Problem description - Which lines in the data below contain the string "Handling"? Show each one.

(Beginning of Provided material)

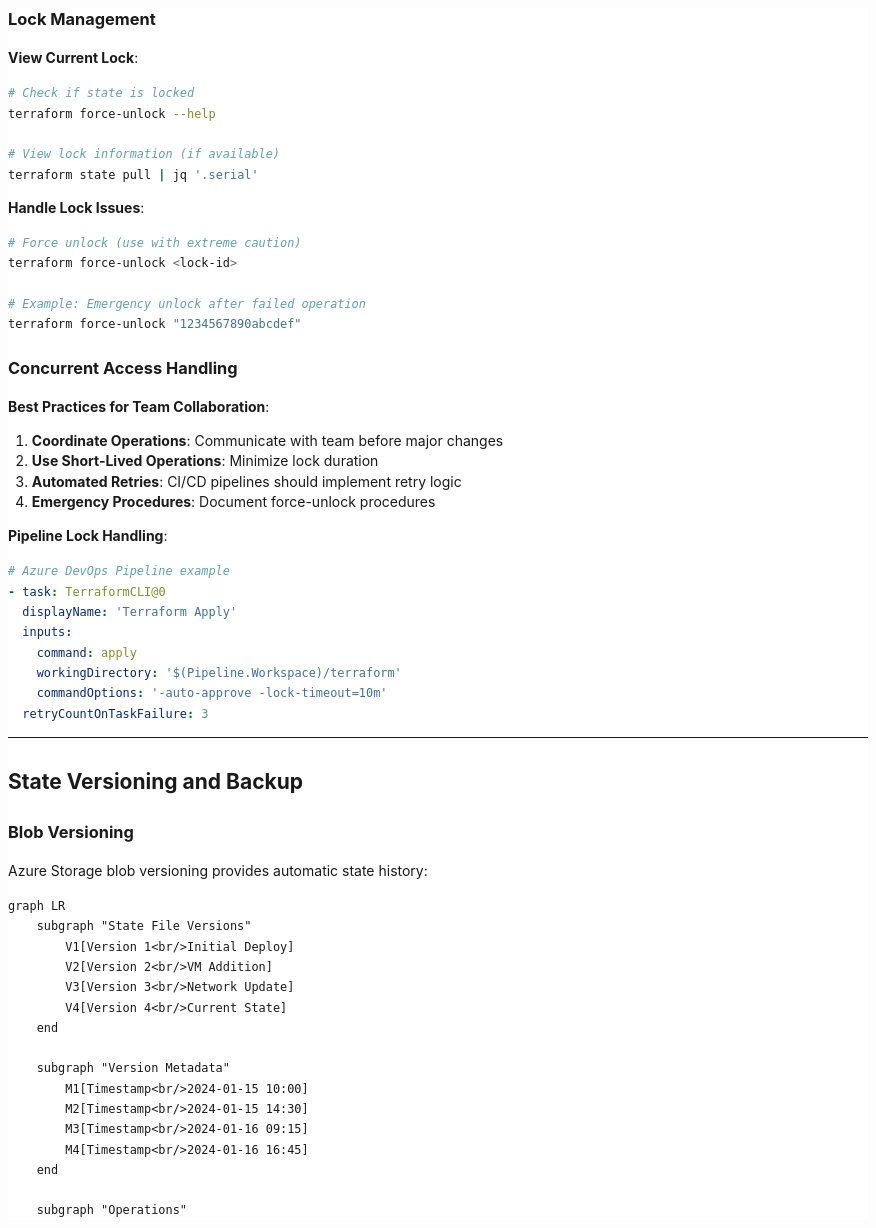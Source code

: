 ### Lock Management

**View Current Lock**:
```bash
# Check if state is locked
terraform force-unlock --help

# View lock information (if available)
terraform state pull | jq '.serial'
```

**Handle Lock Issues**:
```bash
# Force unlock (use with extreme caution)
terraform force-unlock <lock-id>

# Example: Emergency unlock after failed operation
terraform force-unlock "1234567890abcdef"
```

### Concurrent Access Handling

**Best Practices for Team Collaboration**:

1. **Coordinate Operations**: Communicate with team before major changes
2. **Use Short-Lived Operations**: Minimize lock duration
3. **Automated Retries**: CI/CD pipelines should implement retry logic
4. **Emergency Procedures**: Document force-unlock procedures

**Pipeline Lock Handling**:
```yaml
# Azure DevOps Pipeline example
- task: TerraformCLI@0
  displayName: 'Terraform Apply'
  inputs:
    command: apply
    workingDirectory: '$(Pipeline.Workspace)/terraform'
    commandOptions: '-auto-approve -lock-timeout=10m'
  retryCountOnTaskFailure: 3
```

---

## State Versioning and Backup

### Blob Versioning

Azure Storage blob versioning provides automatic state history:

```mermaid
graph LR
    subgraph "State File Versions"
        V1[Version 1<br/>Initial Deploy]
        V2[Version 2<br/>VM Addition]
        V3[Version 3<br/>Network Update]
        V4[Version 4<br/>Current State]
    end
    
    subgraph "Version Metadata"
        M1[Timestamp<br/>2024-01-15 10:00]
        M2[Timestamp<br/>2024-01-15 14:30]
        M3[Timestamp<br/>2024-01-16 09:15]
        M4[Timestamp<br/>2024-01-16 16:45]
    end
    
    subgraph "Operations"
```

(End of Provided material)

Exercise response -
### Concurrent Access Handling
**Pipeline Lock Handling**:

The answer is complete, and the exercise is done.